NAV Lending Reconsidered: A Tool That Solves One Problem and Creates Another
Jul 16, 2026
NAV lending has moved from niche financial product to standard liquidity infrastructure inside private equity in less than five years. Most established sponsors now have at least one NAV facility on their books. Many have several. The product is being marketed aggressively by specialty lenders, supported quietly by the GPs that use it, and discussed cautiously by the LPs that have to evaluate what it means for their exposure.
The basic structure is straightforward. A fund borrows against the aggregate net asset value of its portfolio. The borrowing is collateralized by the equity stakes the fund holds. The proceeds are used to make distributions to LPs, fund follow-on investments in existing portfolio companies, or finance bolt-on acquisitions. The interest is paid from portfolio company distributions or, more commonly, from eventual exit proceeds.
The product solves a real problem. Exit windows have lengthened. DPI has weakened. LPs are demanding distributions, sometimes urgently. Sponsors with high quality portfolios that are not yet ready for sale need a way to return capital without selling at a discount. NAV lending fills this gap.
It also creates a problem. The borrowing layers leverage on top of leverage. The portfolio companies are already leveraged at the operating company level. The fund now adds leverage at the fund level, secured against the same assets. The aggregate exposure to a downturn or an operational disappointment is materially larger than the operating leverage alone would suggest. And the LPs whose distributions are funded by this borrowing are, in some cases, not fully aware of what is being layered onto their economic exposure.

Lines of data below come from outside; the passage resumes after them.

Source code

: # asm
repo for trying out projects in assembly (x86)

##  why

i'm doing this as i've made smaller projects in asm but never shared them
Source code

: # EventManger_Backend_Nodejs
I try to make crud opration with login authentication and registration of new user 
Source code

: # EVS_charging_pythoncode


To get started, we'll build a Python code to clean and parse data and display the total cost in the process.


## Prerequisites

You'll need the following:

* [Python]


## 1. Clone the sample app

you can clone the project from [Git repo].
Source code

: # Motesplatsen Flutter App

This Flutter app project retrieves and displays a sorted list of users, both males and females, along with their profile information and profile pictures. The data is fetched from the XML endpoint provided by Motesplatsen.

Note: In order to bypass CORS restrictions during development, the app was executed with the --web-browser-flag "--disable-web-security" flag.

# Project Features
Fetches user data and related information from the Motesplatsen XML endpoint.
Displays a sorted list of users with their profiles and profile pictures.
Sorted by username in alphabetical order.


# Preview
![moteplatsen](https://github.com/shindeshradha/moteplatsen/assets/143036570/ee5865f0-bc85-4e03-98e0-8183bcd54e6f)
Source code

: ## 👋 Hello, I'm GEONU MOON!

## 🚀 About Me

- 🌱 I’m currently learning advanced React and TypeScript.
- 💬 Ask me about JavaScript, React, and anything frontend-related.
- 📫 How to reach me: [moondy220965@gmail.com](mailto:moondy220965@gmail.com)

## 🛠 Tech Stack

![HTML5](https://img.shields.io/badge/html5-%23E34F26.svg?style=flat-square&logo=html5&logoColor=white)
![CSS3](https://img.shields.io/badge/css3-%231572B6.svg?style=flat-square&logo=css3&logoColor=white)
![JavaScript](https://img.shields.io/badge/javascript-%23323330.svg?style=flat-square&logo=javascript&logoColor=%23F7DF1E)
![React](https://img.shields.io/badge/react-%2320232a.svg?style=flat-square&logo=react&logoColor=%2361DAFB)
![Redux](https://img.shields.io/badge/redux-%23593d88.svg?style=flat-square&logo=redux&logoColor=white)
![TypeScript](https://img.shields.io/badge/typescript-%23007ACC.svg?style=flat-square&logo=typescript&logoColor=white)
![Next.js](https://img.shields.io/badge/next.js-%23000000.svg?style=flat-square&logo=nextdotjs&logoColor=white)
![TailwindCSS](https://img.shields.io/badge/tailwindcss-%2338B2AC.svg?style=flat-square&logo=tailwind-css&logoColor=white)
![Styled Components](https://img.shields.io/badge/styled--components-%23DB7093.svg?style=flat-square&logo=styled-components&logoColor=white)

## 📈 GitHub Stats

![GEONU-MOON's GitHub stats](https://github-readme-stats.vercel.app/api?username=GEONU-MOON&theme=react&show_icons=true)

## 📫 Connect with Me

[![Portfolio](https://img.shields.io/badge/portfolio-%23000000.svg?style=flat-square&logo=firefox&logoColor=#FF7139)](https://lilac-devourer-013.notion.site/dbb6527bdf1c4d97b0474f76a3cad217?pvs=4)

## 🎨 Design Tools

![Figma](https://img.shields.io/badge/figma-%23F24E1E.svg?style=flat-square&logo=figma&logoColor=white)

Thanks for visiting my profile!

What NAV Lending Is Solving
The honest case for NAV lending is rooted in a real shift in the private equity market. Hold periods have stretched well beyond the traditional five to seven year window. The 2020 to 2022 vintage funds are now eighteen to forty-eight months past the point where their predecessors would have been distributing meaningful capital, and DPI metrics across the industry are weak. LPs that planned their portfolios around predictable distribution patterns have found themselves capital starved at exactly the moment they need to fund commitments to other funds.
In this environment, sponsors that hold high quality assets but cannot sell them at attractive prices face a real dilemma. Selling now means accepting valuations that do not reflect what the assets are worth. Waiting means continuing to disappoint LPs on the distribution metric. NAV lending offers a third option. Borrow against the asset value, return capital to LPs, and wait for the exit market to recover before selling.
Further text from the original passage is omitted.